YOUR OBJECTIVE> Your answer should be every line of the records that contains the word "drivkraften".

DATASET>
━━━━━━━━━━━━━━━━━━━━
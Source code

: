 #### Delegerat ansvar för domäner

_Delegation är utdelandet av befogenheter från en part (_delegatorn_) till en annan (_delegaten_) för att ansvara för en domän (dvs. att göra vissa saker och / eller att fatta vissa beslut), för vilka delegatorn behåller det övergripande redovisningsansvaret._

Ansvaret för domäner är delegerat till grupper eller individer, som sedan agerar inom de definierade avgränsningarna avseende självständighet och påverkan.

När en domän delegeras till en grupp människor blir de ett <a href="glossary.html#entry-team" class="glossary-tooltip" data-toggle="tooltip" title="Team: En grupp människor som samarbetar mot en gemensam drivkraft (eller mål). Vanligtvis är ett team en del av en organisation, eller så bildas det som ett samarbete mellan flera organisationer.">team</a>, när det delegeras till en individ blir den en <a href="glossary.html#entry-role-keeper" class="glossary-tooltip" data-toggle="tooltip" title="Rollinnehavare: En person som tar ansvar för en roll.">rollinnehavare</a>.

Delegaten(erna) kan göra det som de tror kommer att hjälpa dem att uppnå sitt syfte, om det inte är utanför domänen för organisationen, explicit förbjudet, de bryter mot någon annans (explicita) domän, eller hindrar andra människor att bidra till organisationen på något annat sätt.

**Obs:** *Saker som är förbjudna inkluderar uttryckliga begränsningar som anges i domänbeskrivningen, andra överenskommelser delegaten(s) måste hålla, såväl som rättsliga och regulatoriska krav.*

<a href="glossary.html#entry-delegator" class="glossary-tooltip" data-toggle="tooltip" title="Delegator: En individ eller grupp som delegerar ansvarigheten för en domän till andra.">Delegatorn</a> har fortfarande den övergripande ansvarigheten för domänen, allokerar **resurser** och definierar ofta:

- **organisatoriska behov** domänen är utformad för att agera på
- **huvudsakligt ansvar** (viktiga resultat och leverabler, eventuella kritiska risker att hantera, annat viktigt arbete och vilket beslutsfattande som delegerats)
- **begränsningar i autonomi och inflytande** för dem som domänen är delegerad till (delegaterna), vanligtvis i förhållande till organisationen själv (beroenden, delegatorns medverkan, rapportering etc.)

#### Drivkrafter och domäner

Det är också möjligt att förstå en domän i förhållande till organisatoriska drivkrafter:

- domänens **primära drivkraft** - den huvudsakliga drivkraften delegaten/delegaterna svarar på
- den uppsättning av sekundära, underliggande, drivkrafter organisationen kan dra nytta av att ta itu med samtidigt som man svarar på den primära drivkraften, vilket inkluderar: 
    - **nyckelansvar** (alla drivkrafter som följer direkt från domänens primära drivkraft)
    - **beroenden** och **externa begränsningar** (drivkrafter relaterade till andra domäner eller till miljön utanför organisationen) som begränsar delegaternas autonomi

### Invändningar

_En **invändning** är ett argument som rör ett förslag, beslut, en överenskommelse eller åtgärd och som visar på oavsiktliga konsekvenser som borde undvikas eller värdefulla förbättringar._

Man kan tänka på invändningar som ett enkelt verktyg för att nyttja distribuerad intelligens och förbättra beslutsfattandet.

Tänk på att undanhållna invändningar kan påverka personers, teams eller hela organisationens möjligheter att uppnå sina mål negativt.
━━━━━━━━━━━━━━━━━━━━
WRITTEN RESPONSE>
- domänens **primära drivkraft** - den huvudsakliga drivkraften delegaten/delegaterna svarar på
- den uppsättning av sekundära, underliggande, drivkrafter organisationen kan dra nytta av att ta itu med samtidigt som man svarar på den primära drivkraften, vilket inkluderar: 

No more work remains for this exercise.